→ **Instructions to follow**
Your task is to copy every line of the entries that contains "para".

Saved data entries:

--------------------

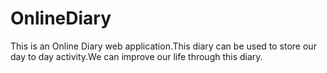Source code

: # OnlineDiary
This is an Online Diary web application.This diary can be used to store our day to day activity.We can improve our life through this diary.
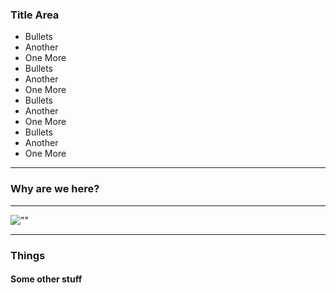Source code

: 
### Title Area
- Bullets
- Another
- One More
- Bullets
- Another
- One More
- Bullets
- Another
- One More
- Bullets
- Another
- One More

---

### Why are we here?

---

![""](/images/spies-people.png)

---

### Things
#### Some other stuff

--------------------

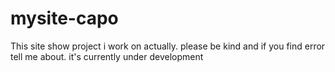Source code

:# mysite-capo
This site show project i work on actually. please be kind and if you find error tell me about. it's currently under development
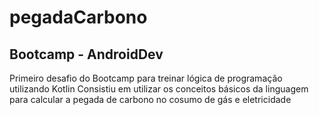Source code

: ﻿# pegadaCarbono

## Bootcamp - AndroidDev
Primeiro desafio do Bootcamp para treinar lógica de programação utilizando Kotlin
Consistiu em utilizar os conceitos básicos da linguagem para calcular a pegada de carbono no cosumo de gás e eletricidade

--------------------

→ **Expected answer**
Primeiro desafio do Bootcamp para treinar lógica de programação utilizando Kotlin
Consistiu em utilizar os conceitos básicos da linguagem para calcular a pegada de carbono no cosumo de gás e eletricidade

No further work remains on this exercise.